Shopaholic's picture

Yeah, I just do not understand how a SM can be jealous of a BM. I mean a SM gets to see the child and has the DH, sorry but just doesn't make sense to me.

laurels4u's picture

I also have a daughter and I am nowhere near jealous of her SM nor do I interfere in my daughter's relationship with the SM. My DD appears to like the SM. Early on, her dad did try to pull the calling her "mom" deal but I put a quick end to it. It did hurt at the time especially since the SM assaulted me from behind in my daughter's presence, she was only 3 years old at the time. I haven't forgiven nor have I forgotten but I don't insinuate myself into their lives and have a hard time understanding how some people, such as my DH's ex or the woman you describe, seem to think they have the God given right to still control an ex's life. I just don't get it.

My DH's ex sounds very similar to what you go through with Jennifer, however, much of what I know is second hand from my husband. I don't think the ex is jealous of me but I do think she's jealous of the fact that we married. I don't think she expected that to happen as she kicked my DH out after 7 years of marriage thinking no one else would ever want him/love him, but surprise, suprise, surpise!

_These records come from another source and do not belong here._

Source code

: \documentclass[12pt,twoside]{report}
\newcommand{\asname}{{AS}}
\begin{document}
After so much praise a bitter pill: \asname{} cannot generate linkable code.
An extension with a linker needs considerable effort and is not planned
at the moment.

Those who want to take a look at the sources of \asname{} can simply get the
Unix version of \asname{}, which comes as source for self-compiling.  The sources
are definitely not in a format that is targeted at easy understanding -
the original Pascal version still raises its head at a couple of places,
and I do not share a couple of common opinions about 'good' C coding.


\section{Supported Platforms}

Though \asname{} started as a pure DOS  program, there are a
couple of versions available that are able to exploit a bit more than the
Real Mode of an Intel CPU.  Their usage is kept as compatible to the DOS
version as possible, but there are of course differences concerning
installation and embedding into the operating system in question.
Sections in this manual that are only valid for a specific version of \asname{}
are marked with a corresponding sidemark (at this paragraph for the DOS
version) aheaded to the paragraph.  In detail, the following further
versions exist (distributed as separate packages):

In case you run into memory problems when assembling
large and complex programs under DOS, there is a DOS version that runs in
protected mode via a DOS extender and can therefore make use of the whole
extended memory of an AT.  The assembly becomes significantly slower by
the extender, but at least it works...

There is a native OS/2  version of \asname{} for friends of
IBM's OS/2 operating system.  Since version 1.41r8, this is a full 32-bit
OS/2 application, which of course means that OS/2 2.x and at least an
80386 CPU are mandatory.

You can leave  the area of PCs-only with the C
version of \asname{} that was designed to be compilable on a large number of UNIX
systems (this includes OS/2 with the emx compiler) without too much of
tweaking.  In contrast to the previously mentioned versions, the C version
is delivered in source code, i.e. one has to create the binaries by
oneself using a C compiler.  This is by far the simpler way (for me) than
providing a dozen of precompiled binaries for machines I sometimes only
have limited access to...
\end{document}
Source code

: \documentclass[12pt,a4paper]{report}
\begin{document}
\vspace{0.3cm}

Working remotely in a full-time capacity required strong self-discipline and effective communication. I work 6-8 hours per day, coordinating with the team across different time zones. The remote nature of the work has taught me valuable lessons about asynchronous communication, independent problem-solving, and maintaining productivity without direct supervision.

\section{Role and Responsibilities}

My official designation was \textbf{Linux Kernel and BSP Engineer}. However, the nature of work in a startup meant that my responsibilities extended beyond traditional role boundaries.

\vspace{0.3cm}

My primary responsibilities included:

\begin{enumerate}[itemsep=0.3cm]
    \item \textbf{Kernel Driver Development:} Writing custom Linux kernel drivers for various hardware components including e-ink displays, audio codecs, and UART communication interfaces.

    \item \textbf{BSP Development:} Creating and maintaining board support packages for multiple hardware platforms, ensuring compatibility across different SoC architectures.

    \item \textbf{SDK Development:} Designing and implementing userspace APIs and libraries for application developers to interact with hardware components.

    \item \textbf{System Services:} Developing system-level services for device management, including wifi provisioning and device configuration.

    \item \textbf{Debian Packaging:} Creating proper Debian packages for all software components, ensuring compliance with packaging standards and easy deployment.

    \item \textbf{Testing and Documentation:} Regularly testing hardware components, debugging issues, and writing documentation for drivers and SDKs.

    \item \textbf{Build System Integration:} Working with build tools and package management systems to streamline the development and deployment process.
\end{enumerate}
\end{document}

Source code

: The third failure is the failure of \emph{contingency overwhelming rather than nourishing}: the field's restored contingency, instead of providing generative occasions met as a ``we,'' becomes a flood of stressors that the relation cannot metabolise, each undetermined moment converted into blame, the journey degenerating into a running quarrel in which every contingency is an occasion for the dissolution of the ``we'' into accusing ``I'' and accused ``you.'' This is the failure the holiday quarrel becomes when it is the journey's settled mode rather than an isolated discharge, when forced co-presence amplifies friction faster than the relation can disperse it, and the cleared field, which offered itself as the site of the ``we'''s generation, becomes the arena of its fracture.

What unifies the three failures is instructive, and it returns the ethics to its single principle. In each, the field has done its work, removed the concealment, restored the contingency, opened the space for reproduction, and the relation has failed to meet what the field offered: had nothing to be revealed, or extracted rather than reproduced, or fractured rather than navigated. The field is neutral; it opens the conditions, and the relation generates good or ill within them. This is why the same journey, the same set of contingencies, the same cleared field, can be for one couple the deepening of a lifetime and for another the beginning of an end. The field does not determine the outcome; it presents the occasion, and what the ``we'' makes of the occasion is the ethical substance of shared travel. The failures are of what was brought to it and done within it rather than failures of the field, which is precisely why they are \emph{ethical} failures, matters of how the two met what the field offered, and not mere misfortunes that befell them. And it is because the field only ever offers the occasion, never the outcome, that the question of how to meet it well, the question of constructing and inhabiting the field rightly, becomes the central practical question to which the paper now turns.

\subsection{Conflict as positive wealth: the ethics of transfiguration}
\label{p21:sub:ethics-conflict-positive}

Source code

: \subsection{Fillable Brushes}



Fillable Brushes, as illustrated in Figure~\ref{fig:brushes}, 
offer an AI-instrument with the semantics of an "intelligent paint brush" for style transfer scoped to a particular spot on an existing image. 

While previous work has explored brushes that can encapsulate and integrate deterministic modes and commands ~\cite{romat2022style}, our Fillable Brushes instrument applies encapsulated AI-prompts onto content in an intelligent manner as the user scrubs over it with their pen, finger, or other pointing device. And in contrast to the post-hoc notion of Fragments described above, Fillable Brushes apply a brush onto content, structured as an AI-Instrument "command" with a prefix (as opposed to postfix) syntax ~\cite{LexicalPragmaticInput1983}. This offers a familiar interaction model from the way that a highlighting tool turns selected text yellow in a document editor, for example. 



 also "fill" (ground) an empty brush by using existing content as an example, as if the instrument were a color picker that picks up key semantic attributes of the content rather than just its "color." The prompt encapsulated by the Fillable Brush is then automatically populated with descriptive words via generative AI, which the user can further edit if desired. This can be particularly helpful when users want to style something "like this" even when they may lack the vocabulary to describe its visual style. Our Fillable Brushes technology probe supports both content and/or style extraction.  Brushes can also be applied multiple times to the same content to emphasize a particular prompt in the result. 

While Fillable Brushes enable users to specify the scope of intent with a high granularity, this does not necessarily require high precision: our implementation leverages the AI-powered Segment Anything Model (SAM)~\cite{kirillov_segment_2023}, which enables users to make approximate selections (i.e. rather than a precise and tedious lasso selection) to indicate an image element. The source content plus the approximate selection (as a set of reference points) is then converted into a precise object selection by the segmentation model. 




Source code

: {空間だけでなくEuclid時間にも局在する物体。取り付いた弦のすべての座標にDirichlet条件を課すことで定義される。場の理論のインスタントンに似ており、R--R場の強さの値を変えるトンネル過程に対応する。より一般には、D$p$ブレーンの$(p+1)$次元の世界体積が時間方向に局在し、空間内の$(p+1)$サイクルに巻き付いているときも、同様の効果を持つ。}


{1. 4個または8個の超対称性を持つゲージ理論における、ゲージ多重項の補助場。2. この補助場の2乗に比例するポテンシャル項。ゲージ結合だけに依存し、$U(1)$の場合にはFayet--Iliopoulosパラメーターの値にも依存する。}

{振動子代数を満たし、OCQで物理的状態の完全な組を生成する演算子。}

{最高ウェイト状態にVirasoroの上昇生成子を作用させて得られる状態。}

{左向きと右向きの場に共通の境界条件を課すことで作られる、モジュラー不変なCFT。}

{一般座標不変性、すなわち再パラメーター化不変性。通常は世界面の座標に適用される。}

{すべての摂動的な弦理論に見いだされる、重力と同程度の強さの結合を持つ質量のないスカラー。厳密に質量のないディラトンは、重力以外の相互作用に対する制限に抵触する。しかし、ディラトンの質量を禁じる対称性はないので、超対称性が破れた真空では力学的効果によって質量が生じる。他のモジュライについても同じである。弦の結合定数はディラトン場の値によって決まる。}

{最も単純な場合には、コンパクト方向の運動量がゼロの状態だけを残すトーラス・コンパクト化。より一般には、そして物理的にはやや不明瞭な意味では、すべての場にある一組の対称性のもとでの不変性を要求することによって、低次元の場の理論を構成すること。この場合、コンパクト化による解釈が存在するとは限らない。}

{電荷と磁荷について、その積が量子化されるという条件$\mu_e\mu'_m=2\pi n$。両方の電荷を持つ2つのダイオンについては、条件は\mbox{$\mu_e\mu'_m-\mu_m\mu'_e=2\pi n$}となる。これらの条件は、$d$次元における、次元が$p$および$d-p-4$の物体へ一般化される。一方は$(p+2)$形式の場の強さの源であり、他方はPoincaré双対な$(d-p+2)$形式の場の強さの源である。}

She also chooses to live a dysfunctional life being insecure, malicious, unproductive, and vindictive.

Anonymous's picture

I've read chocoholic's previous posts and watched while Jennifer came on this site to harass her and I think I know which name Jennifer is now posting under. This is a truly sick person and there is no way to make sense as to why this 'lady' (using the term loosly) acts the way she does. I think it is clear that she she is jealous and insecure whether or not she has reason to be. Jennifer does not sound like the typical sm and instead acts like the crazy bms that a lot of us here deal with.